• Task input

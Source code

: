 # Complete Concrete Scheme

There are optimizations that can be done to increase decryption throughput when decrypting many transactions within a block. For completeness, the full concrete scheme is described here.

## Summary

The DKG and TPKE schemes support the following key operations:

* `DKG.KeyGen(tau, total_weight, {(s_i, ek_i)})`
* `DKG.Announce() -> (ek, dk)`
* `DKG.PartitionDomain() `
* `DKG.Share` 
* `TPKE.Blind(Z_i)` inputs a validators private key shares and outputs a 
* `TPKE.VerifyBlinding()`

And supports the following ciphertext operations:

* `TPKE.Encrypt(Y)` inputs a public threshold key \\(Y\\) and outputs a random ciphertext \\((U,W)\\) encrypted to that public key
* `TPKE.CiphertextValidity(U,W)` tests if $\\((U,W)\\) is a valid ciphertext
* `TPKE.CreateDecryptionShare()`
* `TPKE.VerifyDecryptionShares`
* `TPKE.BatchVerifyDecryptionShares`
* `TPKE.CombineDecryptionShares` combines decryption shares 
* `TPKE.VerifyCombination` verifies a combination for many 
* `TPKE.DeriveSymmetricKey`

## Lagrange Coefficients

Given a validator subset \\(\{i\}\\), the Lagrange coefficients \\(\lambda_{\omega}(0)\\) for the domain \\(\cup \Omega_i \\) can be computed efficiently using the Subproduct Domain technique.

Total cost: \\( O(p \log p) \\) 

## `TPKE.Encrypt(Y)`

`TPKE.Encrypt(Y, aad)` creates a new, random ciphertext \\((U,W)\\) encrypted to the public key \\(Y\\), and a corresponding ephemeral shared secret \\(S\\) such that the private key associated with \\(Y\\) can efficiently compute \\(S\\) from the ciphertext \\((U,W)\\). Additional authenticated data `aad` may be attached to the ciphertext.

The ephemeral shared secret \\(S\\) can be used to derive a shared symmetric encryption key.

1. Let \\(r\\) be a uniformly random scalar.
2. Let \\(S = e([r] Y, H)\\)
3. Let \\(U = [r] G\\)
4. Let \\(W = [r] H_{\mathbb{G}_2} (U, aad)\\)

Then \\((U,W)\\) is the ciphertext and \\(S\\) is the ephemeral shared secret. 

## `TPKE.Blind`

--

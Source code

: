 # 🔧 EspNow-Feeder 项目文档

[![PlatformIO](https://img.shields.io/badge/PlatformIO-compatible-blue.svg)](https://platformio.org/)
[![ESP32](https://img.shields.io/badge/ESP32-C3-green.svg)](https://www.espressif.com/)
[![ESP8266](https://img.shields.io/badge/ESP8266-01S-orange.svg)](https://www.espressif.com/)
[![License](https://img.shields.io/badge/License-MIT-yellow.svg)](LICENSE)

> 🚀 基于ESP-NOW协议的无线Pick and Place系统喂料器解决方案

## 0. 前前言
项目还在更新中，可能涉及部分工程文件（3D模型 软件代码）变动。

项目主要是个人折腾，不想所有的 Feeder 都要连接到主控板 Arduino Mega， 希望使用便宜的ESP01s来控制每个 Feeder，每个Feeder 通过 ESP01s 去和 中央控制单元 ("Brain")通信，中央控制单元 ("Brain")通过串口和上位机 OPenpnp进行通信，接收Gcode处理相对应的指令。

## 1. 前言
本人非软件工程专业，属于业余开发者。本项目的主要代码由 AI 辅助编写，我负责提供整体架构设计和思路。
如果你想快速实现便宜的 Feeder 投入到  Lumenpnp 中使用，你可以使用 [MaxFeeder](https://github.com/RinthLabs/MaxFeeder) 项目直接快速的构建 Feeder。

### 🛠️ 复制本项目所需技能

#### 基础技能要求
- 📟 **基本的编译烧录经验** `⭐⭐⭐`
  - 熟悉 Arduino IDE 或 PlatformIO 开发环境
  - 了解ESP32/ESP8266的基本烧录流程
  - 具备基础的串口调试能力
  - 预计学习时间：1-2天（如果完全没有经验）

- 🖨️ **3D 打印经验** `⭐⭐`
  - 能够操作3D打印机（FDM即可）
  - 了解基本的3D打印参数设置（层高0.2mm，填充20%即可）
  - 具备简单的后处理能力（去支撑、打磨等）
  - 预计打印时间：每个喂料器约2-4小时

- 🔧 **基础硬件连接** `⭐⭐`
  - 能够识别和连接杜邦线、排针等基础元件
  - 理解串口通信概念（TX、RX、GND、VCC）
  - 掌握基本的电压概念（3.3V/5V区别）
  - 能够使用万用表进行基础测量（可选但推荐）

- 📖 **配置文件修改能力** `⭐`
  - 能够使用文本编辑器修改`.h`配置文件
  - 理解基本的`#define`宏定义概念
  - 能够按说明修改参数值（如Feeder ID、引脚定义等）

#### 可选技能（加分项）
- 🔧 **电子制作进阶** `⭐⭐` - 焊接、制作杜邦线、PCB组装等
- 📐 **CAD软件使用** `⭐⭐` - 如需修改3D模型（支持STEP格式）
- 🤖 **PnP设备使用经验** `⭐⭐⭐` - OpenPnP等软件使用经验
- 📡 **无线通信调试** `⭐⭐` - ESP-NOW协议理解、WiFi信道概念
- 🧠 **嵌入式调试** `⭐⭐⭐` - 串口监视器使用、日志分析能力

• Task prompt
Exactly how many lines of the listing hold the word "badge"? State only the number.

• Task result
4